Your objective: Find the word "short" in the material below and gather every line that contains it.

=== Section Start ===

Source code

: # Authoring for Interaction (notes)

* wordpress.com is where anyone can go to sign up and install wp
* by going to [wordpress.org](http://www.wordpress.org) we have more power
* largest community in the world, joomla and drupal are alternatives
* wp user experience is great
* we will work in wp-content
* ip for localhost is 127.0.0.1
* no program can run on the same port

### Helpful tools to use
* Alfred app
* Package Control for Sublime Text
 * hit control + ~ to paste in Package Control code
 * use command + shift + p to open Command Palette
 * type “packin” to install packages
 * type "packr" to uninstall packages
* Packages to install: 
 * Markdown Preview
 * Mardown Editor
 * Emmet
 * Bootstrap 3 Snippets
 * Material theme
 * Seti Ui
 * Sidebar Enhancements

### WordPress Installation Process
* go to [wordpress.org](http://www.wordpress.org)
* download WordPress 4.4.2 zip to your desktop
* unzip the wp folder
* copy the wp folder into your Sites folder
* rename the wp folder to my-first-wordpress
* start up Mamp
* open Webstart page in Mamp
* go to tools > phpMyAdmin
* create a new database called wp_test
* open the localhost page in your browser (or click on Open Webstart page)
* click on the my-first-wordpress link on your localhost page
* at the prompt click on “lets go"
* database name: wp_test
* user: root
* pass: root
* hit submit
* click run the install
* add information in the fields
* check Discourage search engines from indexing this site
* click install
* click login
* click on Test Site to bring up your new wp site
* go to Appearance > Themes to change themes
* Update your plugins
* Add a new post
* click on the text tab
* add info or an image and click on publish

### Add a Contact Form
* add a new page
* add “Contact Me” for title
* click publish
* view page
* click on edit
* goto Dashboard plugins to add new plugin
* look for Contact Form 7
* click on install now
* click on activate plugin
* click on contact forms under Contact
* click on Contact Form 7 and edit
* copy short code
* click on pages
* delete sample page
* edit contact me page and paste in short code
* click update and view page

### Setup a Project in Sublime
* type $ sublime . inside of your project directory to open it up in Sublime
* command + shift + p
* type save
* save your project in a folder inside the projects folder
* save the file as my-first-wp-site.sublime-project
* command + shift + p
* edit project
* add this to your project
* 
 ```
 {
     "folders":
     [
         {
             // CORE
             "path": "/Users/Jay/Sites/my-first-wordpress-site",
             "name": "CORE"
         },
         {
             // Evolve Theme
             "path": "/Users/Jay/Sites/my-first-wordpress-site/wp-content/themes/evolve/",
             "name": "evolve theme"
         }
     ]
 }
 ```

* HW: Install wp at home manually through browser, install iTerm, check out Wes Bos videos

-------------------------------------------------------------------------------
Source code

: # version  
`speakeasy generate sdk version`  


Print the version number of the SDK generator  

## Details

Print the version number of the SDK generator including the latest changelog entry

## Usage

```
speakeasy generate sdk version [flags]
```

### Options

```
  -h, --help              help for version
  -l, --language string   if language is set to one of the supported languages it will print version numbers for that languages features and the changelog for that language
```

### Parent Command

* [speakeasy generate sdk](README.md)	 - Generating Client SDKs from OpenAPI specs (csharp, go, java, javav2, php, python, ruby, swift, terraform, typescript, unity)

=== Section End ===

Response for this exercise:
* copy short code
* edit contact me page and paste in short code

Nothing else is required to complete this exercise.